Я медленно закрыл глаза. Вместо мыслей и чувств снова был вихрь, но я его все-таки унял. Что происходит с брошенными кошками и собаками? Они гибнут или присоединяются к диким. Так! Те неведомые инопланетяне не более нас знали, что происходит с брошенными киберами, но они, как и мы, вынуждены были считаться с соображениями экономии и законами технопрогресса. Разве мы одни во Вселенной? Они оставили своих киберов, как мы оставляем своих, только их создания, похоже; могли самовоспроизводиться.

А может быть, все не так. Может быть, тот неведомый разум прекрасно знал, что происходит с брошенными киберами, знал и использовал это знание для каких-то своих целей. Или просто считал такой поступок наиболее нравственным по отношению к тем, кого создал и приручил.
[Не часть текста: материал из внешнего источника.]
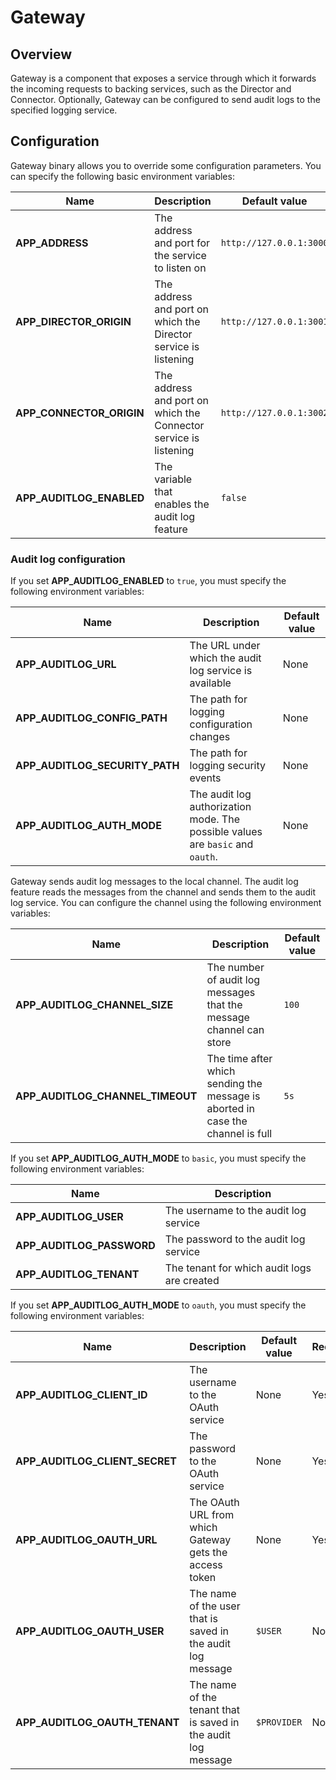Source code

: # Gateway

## Overview

Gateway is a component that exposes a service through which it forwards the incoming requests to backing services, such as the Director and Connector. Optionally, Gateway can be configured to send audit logs to the specified logging service.

## Configuration

Gateway binary allows you to override some configuration parameters. You can specify the following basic environment variables:

| Name                             | Description                                                       | Default value            | 
| ---------------------------------| ----------------------------------------------------------------- | ------------------------ | 
| **APP_ADDRESS**                  | The address and port for the service to listen on                 | `http://127.0.0.1:3000`  | 
| **APP_DIRECTOR_ORIGIN**          | The address and port on which the Director service is listening   | `http://127.0.0.1:3001`  | 
| **APP_CONNECTOR_ORIGIN**         | The address and port on which the Connector service is listening  | `http://127.0.0.1:3002`  | 
| **APP_AUDITLOG_ENABLED**         | The variable that enables the audit log feature                   | `false`                  | 

### Audit log configuration

If you set **APP_AUDITLOG_ENABLED** to `true`, you must specify the following environment variables:

| Name                             | Description                                                                       |   Default value  | 
| -------------------------------- | --------------------------------------------------------------------------------- | ---------------- | 
| **APP_AUDITLOG_URL**             | The URL under which the audit log service is available                            |      None        | 
| **APP_AUDITLOG_CONFIG_PATH**     | The path for logging configuration changes                                        |      None        | 
| **APP_AUDITLOG_SECURITY_PATH**   | The path for logging security events                                              |      None        | 
| **APP_AUDITLOG_AUTH_MODE**       | The audit log authorization mode. The possible values are `basic` and `oauth`.    |      None        |  

Gateway sends audit log messages to the local channel.
The audit log feature reads the messages from the channel and sends them to the audit log service.
You can configure the channel using the following environment variables:

| Name                             | Description                                                                       |   Default value  | 
| -------------------------------- | --------------------------------------------------------------------------------- | ---------------- | 
| **APP_AUDITLOG_CHANNEL_SIZE**    | The number of audit log messages that the message channel can store               |     `100`        |  
| **APP_AUDITLOG_CHANNEL_TIMEOUT** | The time after which sending the message is aborted in case the channel is full   |     `5s`         |


If you set **APP_AUDITLOG_AUTH_MODE** to `basic`, you must specify the following environment variables:

| Name                             | Description                                                   |  
| -------------------------------- | ------------------------------------------------------------- |  
| **APP_AUDITLOG_USER**            | The username to the audit log service                         |
| **APP_AUDITLOG_PASSWORD**        | The password to the audit log service                         |
| **APP_AUDITLOG_TENANT**          | The tenant for which audit logs are created                   |

If you set **APP_AUDITLOG_AUTH_MODE** to `oauth`, you must specify the following environment variables:

| Name                              | Description                                                     |   Default value  | Required|
| --------------------------------- | --------------------------------------------------------------- |----------------- |---------|
| **APP_AUDITLOG_CLIENT_ID**        | The username to the OAuth service                               |    None          |   Yes   |
| **APP_AUDITLOG_CLIENT_SECRET**    | The password to the OAuth service                               |    None          |   Yes   |
| **APP_AUDITLOG_OAUTH_URL**        | The OAuth URL from which Gateway gets the access token          |    None          |   Yes   |
| **APP_AUDITLOG_OAUTH_USER**       | The name of the user that is saved in the audit log message     |   `$USER`        |   No    |
| **APP_AUDITLOG_OAUTH_TENANT**     | The name of the tenant that is saved in the audit log message   |   `$PROVIDER`    |   No    |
Но если хозяева не смогли или своевременно не успели вернуться, то… Вот так и зарождаются негуманоидные цивилизации.

Я сделал рукой знак, чтобы удержать Кенига и Стронгина на месте, и с укором посмотрел Малютке в глаза.

— И ты ни разу не показал мне тех киберов…

— Нет. Я фиксировал их, но я не мог знать, что они вас интересуют, а вопроса о них не было.

Верно, где нет вопроса, там нет ответа. Конечно, нам и в голову не могло прийти, что здесь возможна какая-то цивилизация, а Малютка всего лишь кибер и потому подобен собаке, которая что угодно достанет для человека из-под земли, но равнодушно проведет его мимо бриллианта; впрочем, и человека, в свою очередь, ничуть не интересуют припрятанные собакой кости. Был ли, однако. Малютка искренним до конца? Увы, это вопрос из разряда — способен ли человек создать то, чего он не может постичь.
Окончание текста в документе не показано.